What most people are not saying is this: at or above that income, almost all the spare money is invested and made to grow big and fast.
Very true. If my OH and I spent like water on cars, clothes and holidays we'd have nothing left within a year. The majority of our income is invested, much of it very long-term.
I think the crucial thing is this: money only makes easier the parts of life that can be paid for.
Much else in the human experience - as I mentioned the other day, stuff like illness, family problems, bereavement - is universal.
If someone's partner dies young, it would be offensive to tell that person that their money makes that emotional experience better, just because they were able to pay for a nicer coffin. (This happened to a good friend of mine, once.)
I also think that inverse snobbery, and the idea that high-paid people are not 'worth' their salaries, is as divisive as the idea of the deserving and undeserving poor. There is simply never going to be a consensus on a scale of worth for the jobs people do.
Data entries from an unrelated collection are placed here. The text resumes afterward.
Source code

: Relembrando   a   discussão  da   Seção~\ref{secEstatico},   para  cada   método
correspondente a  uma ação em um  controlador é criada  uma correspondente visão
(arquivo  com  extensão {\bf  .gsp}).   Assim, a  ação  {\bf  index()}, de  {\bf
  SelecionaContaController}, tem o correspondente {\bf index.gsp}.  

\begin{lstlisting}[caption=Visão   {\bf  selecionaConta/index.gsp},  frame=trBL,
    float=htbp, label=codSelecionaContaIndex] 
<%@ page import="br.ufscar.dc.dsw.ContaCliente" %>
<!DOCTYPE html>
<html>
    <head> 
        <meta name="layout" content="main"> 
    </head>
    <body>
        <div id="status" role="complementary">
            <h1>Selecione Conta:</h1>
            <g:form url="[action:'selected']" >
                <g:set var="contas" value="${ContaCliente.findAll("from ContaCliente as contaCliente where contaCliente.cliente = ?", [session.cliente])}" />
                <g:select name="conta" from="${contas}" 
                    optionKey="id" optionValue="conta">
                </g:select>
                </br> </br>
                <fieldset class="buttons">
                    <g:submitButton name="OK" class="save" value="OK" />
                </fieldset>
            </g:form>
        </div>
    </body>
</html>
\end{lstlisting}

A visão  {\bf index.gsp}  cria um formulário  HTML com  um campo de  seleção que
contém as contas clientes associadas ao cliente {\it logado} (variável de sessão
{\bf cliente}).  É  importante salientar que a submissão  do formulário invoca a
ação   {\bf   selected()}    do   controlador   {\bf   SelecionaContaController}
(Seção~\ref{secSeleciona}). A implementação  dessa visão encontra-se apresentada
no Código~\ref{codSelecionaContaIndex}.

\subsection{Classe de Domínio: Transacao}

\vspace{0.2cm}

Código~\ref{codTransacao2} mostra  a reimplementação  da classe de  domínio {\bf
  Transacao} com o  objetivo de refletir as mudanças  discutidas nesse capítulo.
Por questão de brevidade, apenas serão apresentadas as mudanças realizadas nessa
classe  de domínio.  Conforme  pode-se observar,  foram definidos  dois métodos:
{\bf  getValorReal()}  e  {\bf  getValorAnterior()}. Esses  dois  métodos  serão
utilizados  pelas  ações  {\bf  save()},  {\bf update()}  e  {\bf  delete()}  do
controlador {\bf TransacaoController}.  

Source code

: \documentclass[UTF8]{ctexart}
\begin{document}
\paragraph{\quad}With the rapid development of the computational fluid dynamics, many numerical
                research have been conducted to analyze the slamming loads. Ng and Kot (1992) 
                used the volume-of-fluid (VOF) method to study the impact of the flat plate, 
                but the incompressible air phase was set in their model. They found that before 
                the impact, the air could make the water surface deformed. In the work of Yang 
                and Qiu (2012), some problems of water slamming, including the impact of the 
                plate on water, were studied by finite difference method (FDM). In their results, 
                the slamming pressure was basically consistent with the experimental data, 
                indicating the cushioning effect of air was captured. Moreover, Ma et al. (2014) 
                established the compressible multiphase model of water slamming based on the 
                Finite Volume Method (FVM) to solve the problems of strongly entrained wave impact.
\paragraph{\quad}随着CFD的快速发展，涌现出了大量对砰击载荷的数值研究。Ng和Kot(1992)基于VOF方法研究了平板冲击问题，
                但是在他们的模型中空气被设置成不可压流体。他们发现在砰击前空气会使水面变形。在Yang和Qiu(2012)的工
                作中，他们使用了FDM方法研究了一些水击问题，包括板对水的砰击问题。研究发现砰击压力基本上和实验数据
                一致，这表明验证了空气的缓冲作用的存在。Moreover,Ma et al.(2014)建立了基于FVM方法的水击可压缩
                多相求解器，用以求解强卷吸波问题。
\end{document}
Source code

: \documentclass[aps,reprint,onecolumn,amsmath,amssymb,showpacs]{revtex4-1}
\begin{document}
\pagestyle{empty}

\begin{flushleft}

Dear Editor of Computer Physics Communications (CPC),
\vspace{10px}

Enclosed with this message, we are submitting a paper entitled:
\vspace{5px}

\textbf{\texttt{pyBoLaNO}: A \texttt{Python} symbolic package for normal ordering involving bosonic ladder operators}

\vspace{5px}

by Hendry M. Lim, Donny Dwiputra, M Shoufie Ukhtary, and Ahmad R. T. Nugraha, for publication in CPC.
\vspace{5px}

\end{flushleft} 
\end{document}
The remunerative scales that dictate that a footballer is paid X whereas a nurse is paid Y have nothing in common with each other, and it's very difficult to draw an argument that says they do without getting into the straw-person argument of moral outrage.
Sidebar: anyone who is interested in money, how it works (or doesn't work) and some of the terminology around it, I highly recommend John Lanchester's book How to Speak Money. It is accessible, funny and very smart.
His definition of a mortgage: a highly leveraged form of long-term borrowing with regular demands for cash payment against an illiquid asset that is known to be even more illiquid in difficult times.